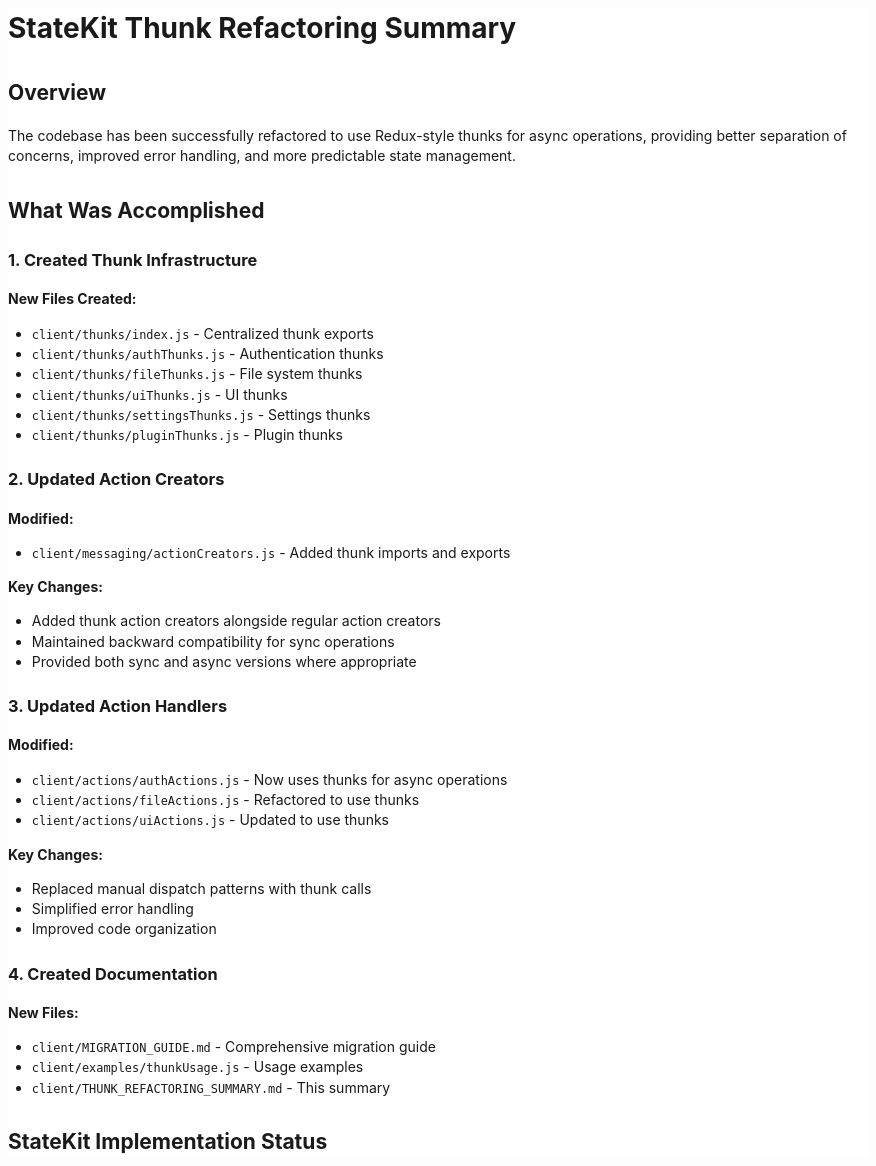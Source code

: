 # StateKit Thunk Refactoring Summary

## Overview

The codebase has been successfully refactored to use Redux-style thunks for async operations, providing better separation of concerns, improved error handling, and more predictable state management.

## What Was Accomplished

### 1. Created Thunk Infrastructure

**New Files Created:**
- `client/thunks/index.js` - Centralized thunk exports
- `client/thunks/authThunks.js` - Authentication thunks
- `client/thunks/fileThunks.js` - File system thunks
- `client/thunks/uiThunks.js` - UI thunks
- `client/thunks/settingsThunks.js` - Settings thunks
- `client/thunks/pluginThunks.js` - Plugin thunks

### 2. Updated Action Creators

**Modified:**
- `client/messaging/actionCreators.js` - Added thunk imports and exports

**Key Changes:**
- Added thunk action creators alongside regular action creators
- Maintained backward compatibility for sync operations
- Provided both sync and async versions where appropriate

### 3. Updated Action Handlers

**Modified:**
- `client/actions/authActions.js` - Now uses thunks for async operations
- `client/actions/fileActions.js` - Refactored to use thunks
- `client/actions/uiActions.js` - Updated to use thunks

**Key Changes:**
- Replaced manual dispatch patterns with thunk calls
- Simplified error handling
- Improved code organization

### 4. Created Documentation

**New Files:**
- `client/MIGRATION_GUIDE.md` - Comprehensive migration guide
- `client/examples/thunkUsage.js` - Usage examples
- `client/THUNK_REFACTORING_SUMMARY.md` - This summary

## StateKit Implementation Status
-.-.-
Activity: Write only the number of lines in the material above where the string "actions" occurs.

Task solution: 3